It seems almost hard to believe that a film like this is playing on 3,000 screens nationwide. For roughly the first 30 minutes, it moves at a knowingly glacial pace. The first time we see anything resembling real action in a fight scene at a bar, we immediately cut away to another character’s perspective as he promptly leaves the same bar. A character makes a comment about seeing a “Furious Fast” (sic) movie to turn off his brain for a few hours, a self-aware wink to the audience explaining that this is not the high-octane thrill ride the trailer suggested.
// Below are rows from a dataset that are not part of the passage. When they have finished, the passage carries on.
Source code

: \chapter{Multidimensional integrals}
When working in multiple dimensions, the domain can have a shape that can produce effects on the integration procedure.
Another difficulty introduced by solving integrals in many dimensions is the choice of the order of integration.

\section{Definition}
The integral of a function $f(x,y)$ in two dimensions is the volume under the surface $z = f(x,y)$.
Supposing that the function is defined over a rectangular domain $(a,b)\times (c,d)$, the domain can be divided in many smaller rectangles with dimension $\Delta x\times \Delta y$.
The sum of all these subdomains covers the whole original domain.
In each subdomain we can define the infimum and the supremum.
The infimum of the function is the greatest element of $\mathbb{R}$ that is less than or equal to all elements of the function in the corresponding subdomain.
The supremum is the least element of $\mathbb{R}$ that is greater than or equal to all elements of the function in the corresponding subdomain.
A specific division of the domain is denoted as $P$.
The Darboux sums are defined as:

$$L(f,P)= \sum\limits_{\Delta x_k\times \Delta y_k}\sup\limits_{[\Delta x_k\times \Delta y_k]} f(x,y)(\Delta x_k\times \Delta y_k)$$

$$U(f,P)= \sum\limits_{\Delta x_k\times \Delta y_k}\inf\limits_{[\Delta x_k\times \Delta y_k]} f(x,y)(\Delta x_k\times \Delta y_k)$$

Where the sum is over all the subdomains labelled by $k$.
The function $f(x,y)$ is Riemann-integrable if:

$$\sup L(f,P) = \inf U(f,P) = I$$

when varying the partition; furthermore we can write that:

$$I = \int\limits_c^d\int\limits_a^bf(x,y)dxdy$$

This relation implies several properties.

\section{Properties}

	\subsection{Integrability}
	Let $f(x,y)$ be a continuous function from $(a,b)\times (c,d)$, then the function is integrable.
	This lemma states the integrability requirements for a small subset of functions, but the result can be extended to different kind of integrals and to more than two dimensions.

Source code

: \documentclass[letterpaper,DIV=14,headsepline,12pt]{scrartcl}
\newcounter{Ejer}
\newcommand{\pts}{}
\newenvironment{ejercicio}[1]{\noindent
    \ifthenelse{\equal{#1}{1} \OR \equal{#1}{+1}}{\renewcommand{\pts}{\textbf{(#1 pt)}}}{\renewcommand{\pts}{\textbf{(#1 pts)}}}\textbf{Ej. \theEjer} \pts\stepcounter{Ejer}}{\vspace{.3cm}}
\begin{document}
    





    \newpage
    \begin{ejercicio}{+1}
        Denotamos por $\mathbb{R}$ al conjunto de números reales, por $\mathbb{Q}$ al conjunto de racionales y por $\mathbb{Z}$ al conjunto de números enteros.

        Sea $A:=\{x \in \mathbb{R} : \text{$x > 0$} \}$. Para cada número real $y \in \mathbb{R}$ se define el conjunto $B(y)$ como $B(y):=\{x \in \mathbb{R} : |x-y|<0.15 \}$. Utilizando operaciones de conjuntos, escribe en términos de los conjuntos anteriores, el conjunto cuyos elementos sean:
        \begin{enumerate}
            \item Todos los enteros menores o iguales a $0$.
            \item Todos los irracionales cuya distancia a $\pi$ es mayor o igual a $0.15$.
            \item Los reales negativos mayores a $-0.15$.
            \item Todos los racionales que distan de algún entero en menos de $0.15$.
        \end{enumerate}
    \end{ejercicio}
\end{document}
Instead, it resembles what a student film remake of “Ocean’s Eleven” would look like after watching “Dazed and Confused” one too many times–in the best way possible. The stakes are extremely low here, as jail sentences, bank robberies, and coming out of retirement for one last job are casually shrugged off as everyday proceedings. It exists in its own universe, where all its eccentricities don’t need to be explained, but are just accepted as being part of “the West Virginia lifestyle.” It’s essentially a hangout movie that just happens to take place during a heist at a major racetrack.

Much of the humor comes not from the script, but rather the performances. Daniel Craig as a southern bankrobber who’s something of a local legend, and Adam Driver as a bored, Eeyore-esque, one-armed bartender can get significant laughter from a single, menacing (or, in Driver’s case, resigned) glance without saying much of anything.

Similar to last year’s overlooked Coen Brothers flick “Hail, Caesar!,” another cinematic experiment that bafflingly managed to play in wide release, the humorous gags are only loosely related, with the Logan family being the thread that ties them together. As a slapstick comedy with occasional commentary on the divide between corporate and working class America, “Logan Lucky” is tremendous; but when it attempts to operate as a family drama or crime film, it falters.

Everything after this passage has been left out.